Your changes are so long ago now that there is not really going to be evidence of this very recent electrical work so I doubt someone will specifically start looking for the cert - a simple electrical test and inspection to cover the house as a whole will be fine. 

 

It is good you are thinking about it but why would a potential buyer single out the shower and go asking for the cert? They would not.

 

When I bought this place I just bought it, electrics were rough it transpired but how would I know from looking on the surface was what new and what was not unless clearly obvious. At 5 years it's pretty much water under the bridge. You say you won't sell for a long while, so it will be even more water under the bridge.
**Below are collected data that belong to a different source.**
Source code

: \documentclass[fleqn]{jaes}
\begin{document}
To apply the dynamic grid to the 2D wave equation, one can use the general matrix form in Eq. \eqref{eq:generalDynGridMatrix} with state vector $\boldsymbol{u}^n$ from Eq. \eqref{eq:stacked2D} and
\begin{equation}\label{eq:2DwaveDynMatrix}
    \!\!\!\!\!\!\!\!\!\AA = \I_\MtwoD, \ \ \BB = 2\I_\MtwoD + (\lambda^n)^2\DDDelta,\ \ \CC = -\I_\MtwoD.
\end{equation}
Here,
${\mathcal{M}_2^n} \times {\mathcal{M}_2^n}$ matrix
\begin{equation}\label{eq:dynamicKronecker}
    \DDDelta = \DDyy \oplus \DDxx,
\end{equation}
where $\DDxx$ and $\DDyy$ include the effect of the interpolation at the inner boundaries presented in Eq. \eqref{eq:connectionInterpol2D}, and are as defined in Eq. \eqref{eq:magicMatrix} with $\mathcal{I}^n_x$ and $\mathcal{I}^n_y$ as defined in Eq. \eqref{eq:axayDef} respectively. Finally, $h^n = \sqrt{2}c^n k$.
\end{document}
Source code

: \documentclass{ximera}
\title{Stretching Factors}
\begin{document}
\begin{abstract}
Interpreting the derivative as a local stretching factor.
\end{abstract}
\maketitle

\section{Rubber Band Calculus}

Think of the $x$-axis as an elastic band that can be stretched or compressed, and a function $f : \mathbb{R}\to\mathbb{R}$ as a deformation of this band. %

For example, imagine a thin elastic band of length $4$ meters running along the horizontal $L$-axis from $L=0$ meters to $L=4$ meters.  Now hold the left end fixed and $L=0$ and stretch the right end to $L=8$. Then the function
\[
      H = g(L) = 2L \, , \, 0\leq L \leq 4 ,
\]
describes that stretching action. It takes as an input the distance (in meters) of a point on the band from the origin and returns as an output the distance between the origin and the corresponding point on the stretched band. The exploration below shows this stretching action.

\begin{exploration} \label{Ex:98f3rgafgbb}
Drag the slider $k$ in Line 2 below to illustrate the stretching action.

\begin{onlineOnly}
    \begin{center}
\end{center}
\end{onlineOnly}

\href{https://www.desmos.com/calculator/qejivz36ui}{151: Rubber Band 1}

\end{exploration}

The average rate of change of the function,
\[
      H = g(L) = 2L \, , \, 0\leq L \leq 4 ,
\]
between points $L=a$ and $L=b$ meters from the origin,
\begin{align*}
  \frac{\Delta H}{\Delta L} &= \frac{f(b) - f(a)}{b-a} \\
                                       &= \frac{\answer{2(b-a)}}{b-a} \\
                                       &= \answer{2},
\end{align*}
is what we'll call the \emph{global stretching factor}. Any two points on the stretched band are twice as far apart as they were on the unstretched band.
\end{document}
By that time good electrics from 5 years ago might be faulty anyway - the cert is more or less useless now - he should have checked all the circuits at the time, providing a test report with the readings, but to be honest, those readings are like an MoT for a car from 5 years ago. 

 

Get your spark (suggest another one now!) in to do the changes you mentioned and have an EICR done and you should be good. 

 

1 note: 16A radial is OK for 1 socket but if you add it would usually be a 20A - bearing in mind a 13A plug is only 3A less than your combined total of a 16A so if you plugged in two 10A loads... I'd look into having that checked out and increased to 20A assuming 2.5mm T&E was used for full run and it is not excessively long, that will be fine - chances are that was just a spare way and a spark used it out of laziness though - you may also know your loads will always just be small appliances in which case, just leave it alone but the additional sockets does suggest you have more consumers to plug in... 

 

Looking at that board with all the squint MCB's I would get someone to check it all, I would want them all loosened off the busbar, straightened up and re-torqued.

 

 


Thanks, very much water under the bridge as you say. 
 

Not intending on powering anything heavy out there. Intention is a total of 5 double sockets - purely so there’s a good spread of power points around the room where you need it. Somewhere to plug the trickle charger in depending where the car is parked, the vacuum cleaner and charging my power tool batteries. May see how the 16a goes first before changing for 20a. 
 

I do actually have a double socket out there on the integral wall spurred from the 32a ring which I can use for anything with a higher draw.